Le Petit Garçon ressort sur les écrans français le 4 mars dans une version restaurée. Il sera également présenté dans le cadre de la rétrospective consacrée par la Cinémathèque Française à Nagisa Oshima du 4 mars au 2 mai 2015. Il sera aussi compris dans un coffret édité par Carlotta, qui comprend 8 autres films, disponible à partir du 11 mars. Détail : http://carlottavod.com/coffret-nagisa-oshima.

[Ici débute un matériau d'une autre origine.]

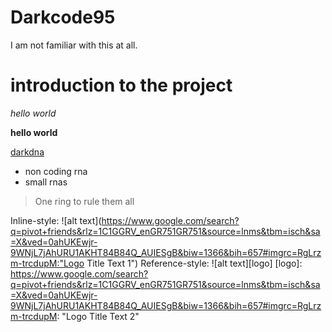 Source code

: # Darkcode95
I am not familiar with this at all.

# introduction to the project

_hello world_

__hello world__

[darkdna](http://darkdna.gr/)

* non coding rna
 * small rnas

> One ring to rule them all

Inline-style: 
![alt text](https://www.google.com/search?q=pivot+friends&rlz=1C1GGRV_enGR751GR751&source=lnms&tbm=isch&sa=X&ved=0ahUKEwjr-9WNjL7jAhURU1AKHT84B84Q_AUIESgB&biw=1366&bih=657#imgrc=RgLrzm-trcdupM:"Logo Title Text 1")
Reference-style: 
![alt text][logo]
[logo]: https://www.google.com/search?q=pivot+friends&rlz=1C1GGRV_enGR751GR751&source=lnms&tbm=isch&sa=X&ved=0ahUKEwjr-9WNjL7jAhURU1AKHT84B84Q_AUIESgB&biw=1366&bih=657#imgrc=RgLrzm-trcdupM: "Logo Title Text 2"
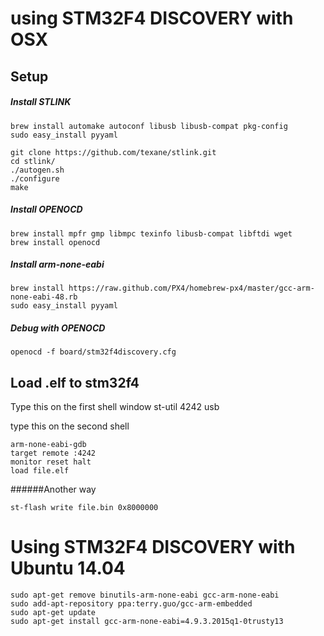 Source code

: # using STM32F4 DISCOVERY with OSX

## Setup
##### Install STLINK

	brew install automake autoconf libusb libusb-compat pkg-config
	sudo easy_install pyyaml

	git clone https://github.com/texane/stlink.git
	cd stlink/
	./autogen.sh
	./configure
	make

##### Install OPENOCD
	
	brew install mpfr gmp libmpc texinfo libusb-compat libftdi wget
	brew install openocd
	
##### Install arm-none-eabi

	brew install https://raw.github.com/PX4/homebrew-px4/master/gcc-arm-none-eabi-48.rb
	sudo easy_install pyyaml
	
##### Debug with OPENOCD
	
	openocd -f board/stm32f4discovery.cfg
	
## Load .elf to stm32f4
	
Type this on the first shell window
	st-util 4242 usb

type this on the second shell
	
	arm-none-eabi-gdb
	target remote :4242
	monitor reset halt
	load file.elf

######Another way

	st-flash write file.bin 0x8000000

# Using STM32F4 DISCOVERY with Ubuntu 14.04

	sudo apt-get remove binutils-arm-none-eabi gcc-arm-none-eabi
	sudo add-apt-repository ppa:terry.guo/gcc-arm-embedded
	sudo apt-get update
	sudo apt-get install gcc-arm-none-eabi=4.9.3.2015q1-0trusty13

Remerciements à Mathilde Gibault.
[1] Le réalisateur japonais a déjà utilisé un tel drapeau dans un de ses films précédents : A propos des chansons paillardes au Japon (1967). Nagisa Oshima sur le drapeau japonais : « (…) On trouve avec le noir, la signification de cérémonial funèbre que j’ai voulu donner : la mort de quelque chose. Car pour les cérémonies funèbres au Japon, les couleurs sont toujours le noir et le blanc. Donc le Hinomaru (nom du drapeau japonais, ndlr) au rond noir peut être considéré de deux façons : politiquement comme la mort du Japon et négativement, cela voudrait dire que dans l’état actuel du Japon, tous les Japonais sont destinés à mourir ». Cahiers du cinéma, numéro 218, mars 1970.
[2] Monstres
[3] "C’est une usine de fabrication de films selon les diverses règles de cette vraisemblance", telle est la définition des studios par le cinéaste, qui déclare auparavant détester la vraisemblance. Interview d’Oshima dans le catalogue du Festival d’automne qui lui a rendu hommage en 1997.